## Exercise description
Where does the word "blockquote" show up in the records? Copy every line that holds it.

-- Provided data follows --

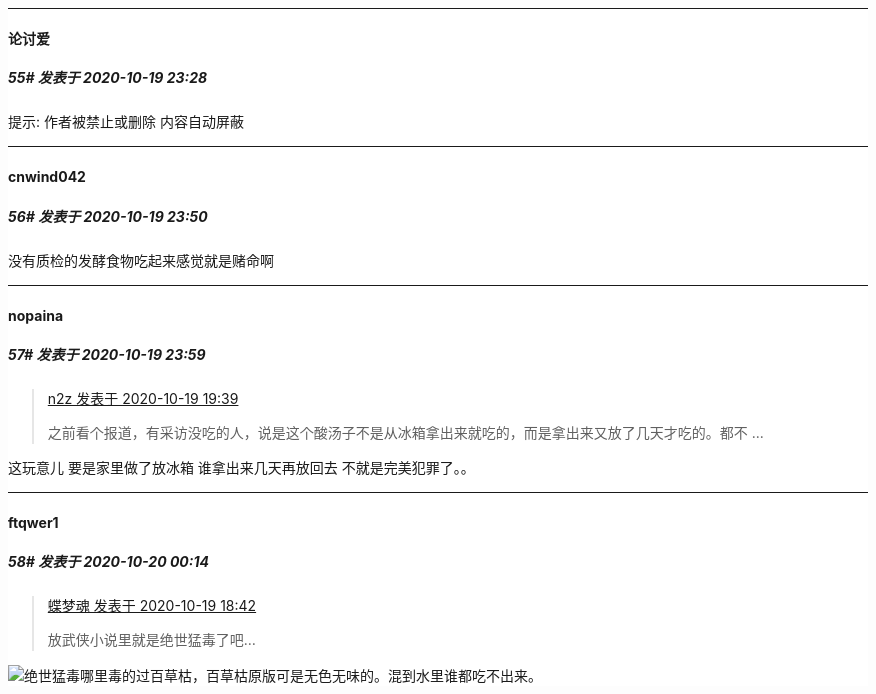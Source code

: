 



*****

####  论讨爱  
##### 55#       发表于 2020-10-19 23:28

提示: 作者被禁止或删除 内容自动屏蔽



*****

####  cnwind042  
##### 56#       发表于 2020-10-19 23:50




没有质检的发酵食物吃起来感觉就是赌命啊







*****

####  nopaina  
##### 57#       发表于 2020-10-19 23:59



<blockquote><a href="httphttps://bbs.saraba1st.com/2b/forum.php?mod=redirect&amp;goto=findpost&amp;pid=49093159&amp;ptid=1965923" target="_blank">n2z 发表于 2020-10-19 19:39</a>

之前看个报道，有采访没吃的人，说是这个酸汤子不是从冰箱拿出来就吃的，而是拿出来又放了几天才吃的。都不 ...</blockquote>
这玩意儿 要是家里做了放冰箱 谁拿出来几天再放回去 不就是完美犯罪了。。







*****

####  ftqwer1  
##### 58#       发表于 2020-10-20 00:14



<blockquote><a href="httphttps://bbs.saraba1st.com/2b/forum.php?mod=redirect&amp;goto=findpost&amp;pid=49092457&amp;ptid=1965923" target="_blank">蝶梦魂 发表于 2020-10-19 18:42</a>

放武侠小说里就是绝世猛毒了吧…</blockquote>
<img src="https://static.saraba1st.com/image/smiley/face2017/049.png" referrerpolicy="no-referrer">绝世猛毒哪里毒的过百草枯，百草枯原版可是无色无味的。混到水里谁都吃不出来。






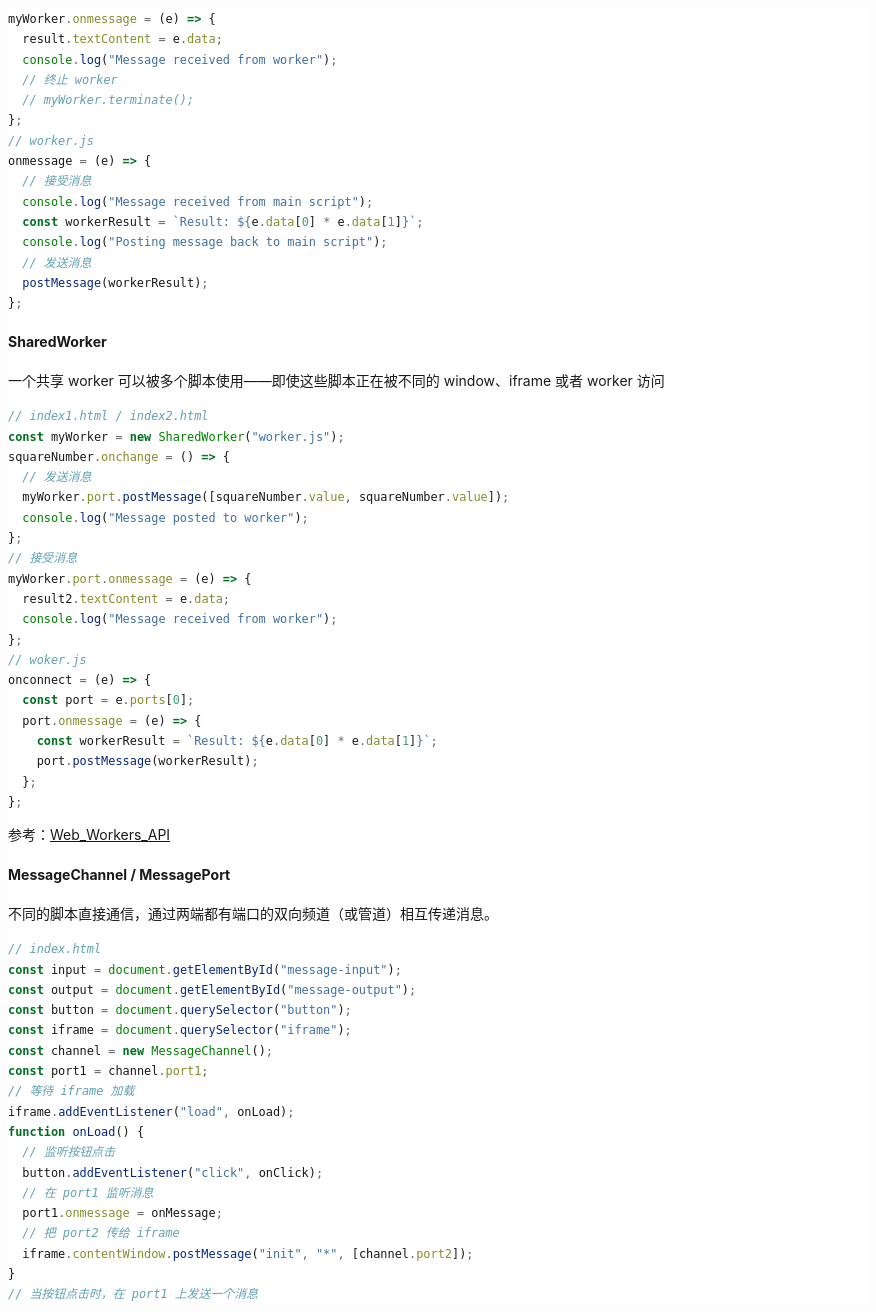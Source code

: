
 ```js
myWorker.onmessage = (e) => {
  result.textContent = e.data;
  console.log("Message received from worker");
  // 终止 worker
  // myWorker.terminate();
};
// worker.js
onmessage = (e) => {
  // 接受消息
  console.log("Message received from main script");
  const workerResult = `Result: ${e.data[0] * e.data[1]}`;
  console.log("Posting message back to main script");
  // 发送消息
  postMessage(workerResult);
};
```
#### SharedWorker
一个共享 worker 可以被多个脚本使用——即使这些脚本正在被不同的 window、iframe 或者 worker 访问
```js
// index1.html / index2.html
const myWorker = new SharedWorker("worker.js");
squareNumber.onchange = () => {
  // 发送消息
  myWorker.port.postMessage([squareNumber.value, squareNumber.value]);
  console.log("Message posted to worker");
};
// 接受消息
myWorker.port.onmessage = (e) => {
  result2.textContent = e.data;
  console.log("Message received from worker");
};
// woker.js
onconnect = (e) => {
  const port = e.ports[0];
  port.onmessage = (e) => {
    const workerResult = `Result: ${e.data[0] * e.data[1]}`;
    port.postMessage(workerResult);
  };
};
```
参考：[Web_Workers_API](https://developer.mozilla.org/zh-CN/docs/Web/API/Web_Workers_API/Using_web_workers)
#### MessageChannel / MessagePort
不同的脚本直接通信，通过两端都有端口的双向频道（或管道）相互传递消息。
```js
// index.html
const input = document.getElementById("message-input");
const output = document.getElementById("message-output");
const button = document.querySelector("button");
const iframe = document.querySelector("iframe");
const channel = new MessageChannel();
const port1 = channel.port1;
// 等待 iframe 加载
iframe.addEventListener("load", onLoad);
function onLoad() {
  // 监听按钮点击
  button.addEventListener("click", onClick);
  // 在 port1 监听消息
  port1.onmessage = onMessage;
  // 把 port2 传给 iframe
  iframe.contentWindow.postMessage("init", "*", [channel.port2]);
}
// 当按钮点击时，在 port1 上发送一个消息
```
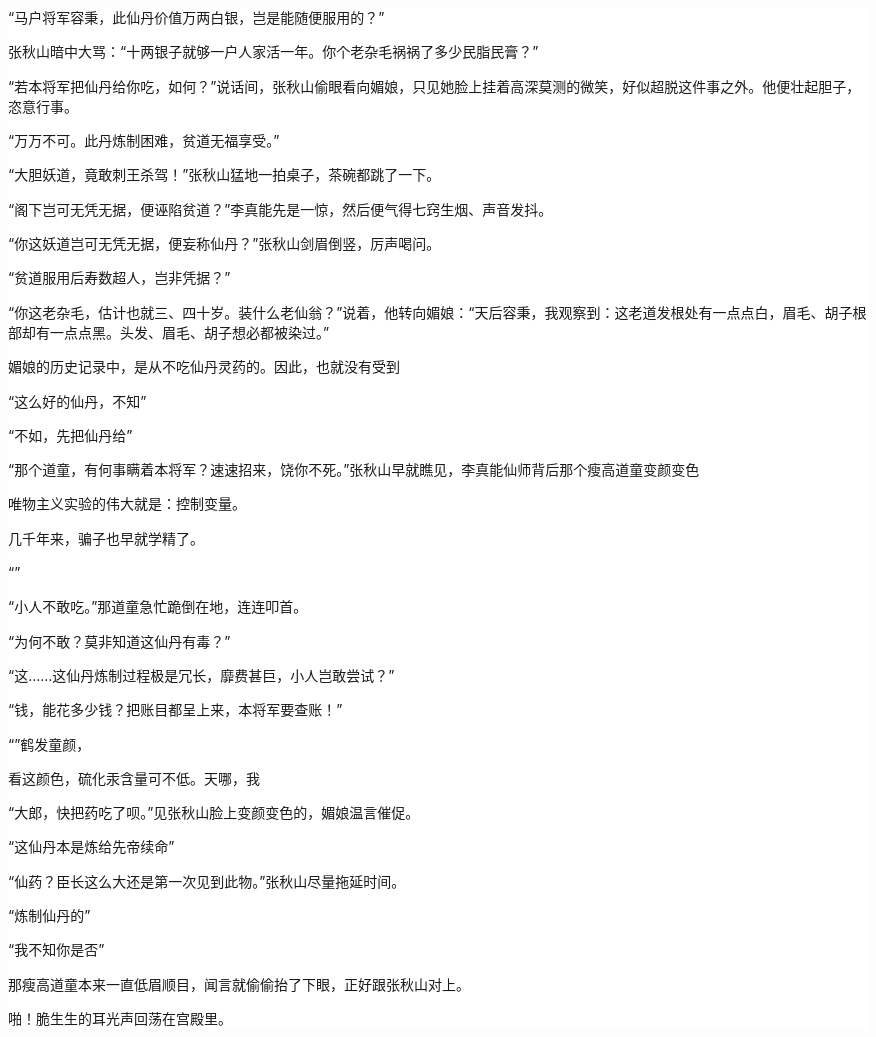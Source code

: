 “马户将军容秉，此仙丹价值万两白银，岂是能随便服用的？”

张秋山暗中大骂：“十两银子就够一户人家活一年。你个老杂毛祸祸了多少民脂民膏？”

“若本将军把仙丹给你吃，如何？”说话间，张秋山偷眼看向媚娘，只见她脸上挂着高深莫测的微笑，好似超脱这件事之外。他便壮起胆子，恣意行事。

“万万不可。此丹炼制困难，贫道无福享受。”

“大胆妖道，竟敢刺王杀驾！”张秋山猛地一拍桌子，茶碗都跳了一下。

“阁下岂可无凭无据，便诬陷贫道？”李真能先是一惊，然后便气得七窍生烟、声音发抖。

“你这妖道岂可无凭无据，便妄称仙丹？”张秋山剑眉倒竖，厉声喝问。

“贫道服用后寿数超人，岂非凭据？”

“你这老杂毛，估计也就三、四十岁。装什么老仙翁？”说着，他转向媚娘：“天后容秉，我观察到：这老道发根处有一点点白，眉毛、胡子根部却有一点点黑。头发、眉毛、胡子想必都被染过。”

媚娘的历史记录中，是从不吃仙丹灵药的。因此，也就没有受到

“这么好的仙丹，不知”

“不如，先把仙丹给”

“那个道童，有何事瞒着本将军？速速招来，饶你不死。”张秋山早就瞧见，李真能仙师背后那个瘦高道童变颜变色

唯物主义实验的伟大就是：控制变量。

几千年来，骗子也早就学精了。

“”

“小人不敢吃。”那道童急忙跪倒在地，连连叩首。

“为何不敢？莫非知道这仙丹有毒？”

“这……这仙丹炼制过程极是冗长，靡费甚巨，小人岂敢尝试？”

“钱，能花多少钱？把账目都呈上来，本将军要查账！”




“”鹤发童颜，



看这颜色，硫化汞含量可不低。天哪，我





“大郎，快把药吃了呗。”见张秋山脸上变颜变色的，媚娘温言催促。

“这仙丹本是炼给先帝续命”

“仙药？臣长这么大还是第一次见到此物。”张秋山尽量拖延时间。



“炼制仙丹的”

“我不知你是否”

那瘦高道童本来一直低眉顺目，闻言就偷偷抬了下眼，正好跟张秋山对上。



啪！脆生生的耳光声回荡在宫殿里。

-- Provided data concluded --

## Exercise response
<blockquote><a href="httphttps://bbs.saraba1st.com/2b/forum.php?mod=redirect&amp;goto=findpost&amp;pid=49093159&amp;ptid=1965923" target="_blank">n2z 发表于 2020-10-19 19:39</a>
之前看个报道，有采访没吃的人，说是这个酸汤子不是从冰箱拿出来就吃的，而是拿出来又放了几天才吃的。都不 ...</blockquote>
<blockquote><a href="httphttps://bbs.saraba1st.com/2b/forum.php?mod=redirect&amp;goto=findpost&amp;pid=49092457&amp;ptid=1965923" target="_blank">蝶梦魂 发表于 2020-10-19 18:42</a>
放武侠小说里就是绝世猛毒了吧…</blockquote>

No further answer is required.